Publishing Fake Reviews

Can You Trust Every Product Review You Read? - Cieleke
Can You Trust Every Product Review You Read? - Cieleke
Fake product reviews are getting more and more prevalent online, and even the largest, best-known companies have been guilty of the practice.

People increasingly turn to the Internet for consumer reviews before they buy, and companies are all too aware of this trend. To make sure that potential customers see plenty of positive reviews, companies large and small have resorted to paying people to write positive reviews of their products.

Fake product reviews are now so pervasive that specialized software has been created to detect which reviews are real and which are written by ordinary consumers without any compensation. Researchers from Cornell found that certain word usage statistics made it possible for their software to detect which reviews were real and which were paid-for fakes. The software has a 90 percent accuracy rate.

Companies Guilty of Paying for Positive Product Reviews

While several companies have been found to use paid reviews to stack the deck against the competition, many more continue this practice without detection. Companies of every size use freelance bidding sites such as Elance, Mechanical Turk and vWorker to hire freelancers to write these positive reviews in batches.

The buying and selling of reviews for Amazon.com is particularly prevalent, but sites like iTunes, PriceGrabber, Shopzilla and TripAdvisor have also been victims of fake reviews. When TripAdvisor became aware of fake hotel reviews, the company began penalizing the hotels that were paying marketing companies to write them.

A few of the companies have been guilty of buying fake positive reviews:

Groupon

Sony

Lifestyle Lift

Reverb Communications

Various authors

Fake Sponsored Blog Posts

Many of the sponsored blog post sites allow clients to post requests for positive reviews, and those that don't allow them still allow clients to give a low rating to review writers who post negative reviews. This can put pressure on bloggers to post positive sponsored posts to keep their ratings high with the posting companies in order to keep access to higher-paying posts.

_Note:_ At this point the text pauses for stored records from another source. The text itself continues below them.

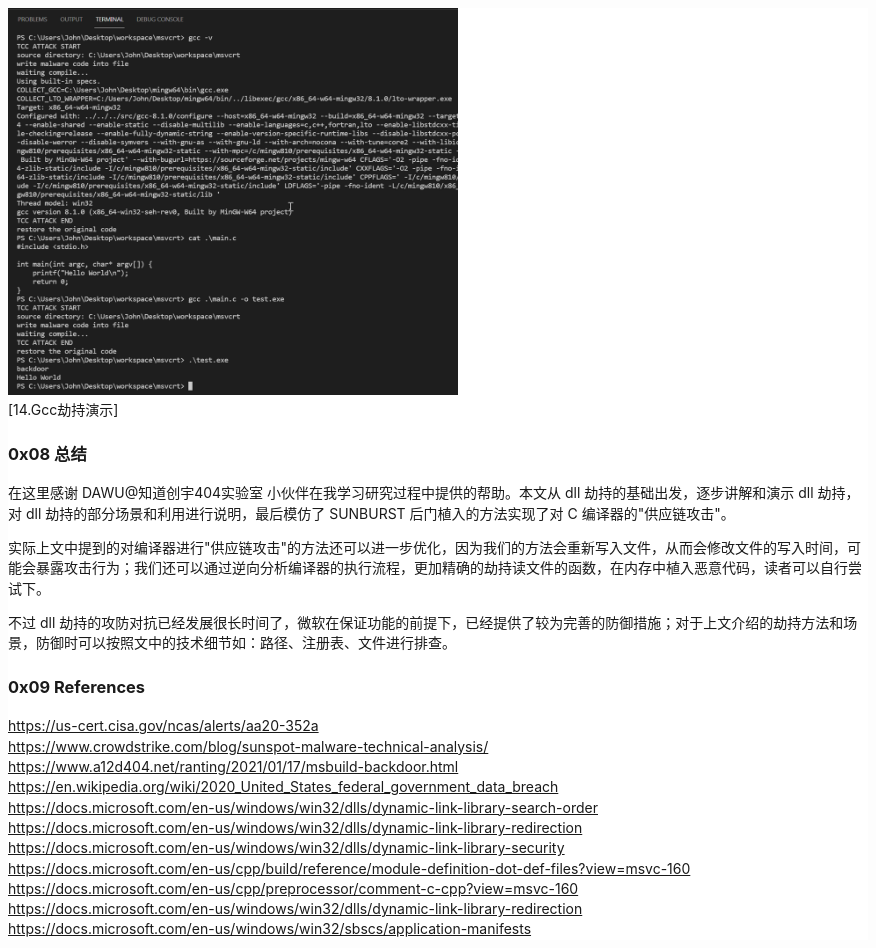 <img src="images/gcc_libtcc_hijack_demo.png" width="450">
</br>[14.Gcc劫持演示]
</div>


### 0x08 总结
在这里感谢 DAWU@知道创宇404实验室 小伙伴在我学习研究过程中提供的帮助。本文从 dll 劫持的基础出发，逐步讲解和演示 dll 劫持，对 dll 劫持的部分场景和利用进行说明，最后模仿了 SUNBURST 后门植入的方法实现了对 C 编译器的"供应链攻击"。

实际上文中提到的对编译器进行"供应链攻击"的方法还可以进一步优化，因为我们的方法会重新写入文件，从而会修改文件的写入时间，可能会暴露攻击行为；我们还可以通过逆向分析编译器的执行流程，更加精确的劫持读文件的函数，在内存中植入恶意代码，读者可以自行尝试下。

不过 dll 劫持的攻防对抗已经发展很长时间了，微软在保证功能的前提下，已经提供了较为完善的防御措施；对于上文介绍的劫持方法和场景，防御时可以按照文中的技术细节如：路径、注册表、文件进行排查。


### 0x09 References
<https://us-cert.cisa.gov/ncas/alerts/aa20-352a>  
<https://www.crowdstrike.com/blog/sunspot-malware-technical-analysis/>  
<https://www.a12d404.net/ranting/2021/01/17/msbuild-backdoor.html>    
<https://en.wikipedia.org/wiki/2020_United_States_federal_government_data_breach>  
<https://docs.microsoft.com/en-us/windows/win32/dlls/dynamic-link-library-search-order>  
<https://docs.microsoft.com/en-us/windows/win32/dlls/dynamic-link-library-redirection>  
<https://docs.microsoft.com/en-us/windows/win32/dlls/dynamic-link-library-security>  
<https://docs.microsoft.com/en-us/cpp/build/reference/module-definition-dot-def-files?view=msvc-160>  
<https://docs.microsoft.com/en-us/cpp/preprocessor/comment-c-cpp?view=msvc-160>  
<https://docs.microsoft.com/en-us/windows/win32/dlls/dynamic-link-library-redirection>  
<https://docs.microsoft.com/en-us/windows/win32/sbscs/application-manifests>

The Legal Risk of Faking Reviews

Posting fake reviews is illegal in the United States and the European Union. Asking affiliates to post fake reviews of the products they sell is also illegal. One company was recently fined $250,000 for doing so.

Generally, it has been the company paying for the reviews that have been prosecuted and slapped with fines, but there is little to keep the writers themselves from being charged with fraud. Writers are cautioned against projects from clients asking for fake positive reviews. When reading reviews, experts recommend looking at an overall trend of reviews rather than relying on one or two very positive reviews of a product.

There You Go, D. Shepherd

Lizz Shepherd - I am a freelance writer specializing, for now, in Web writing. The Web is an enormous place and I have been carving out my own little ...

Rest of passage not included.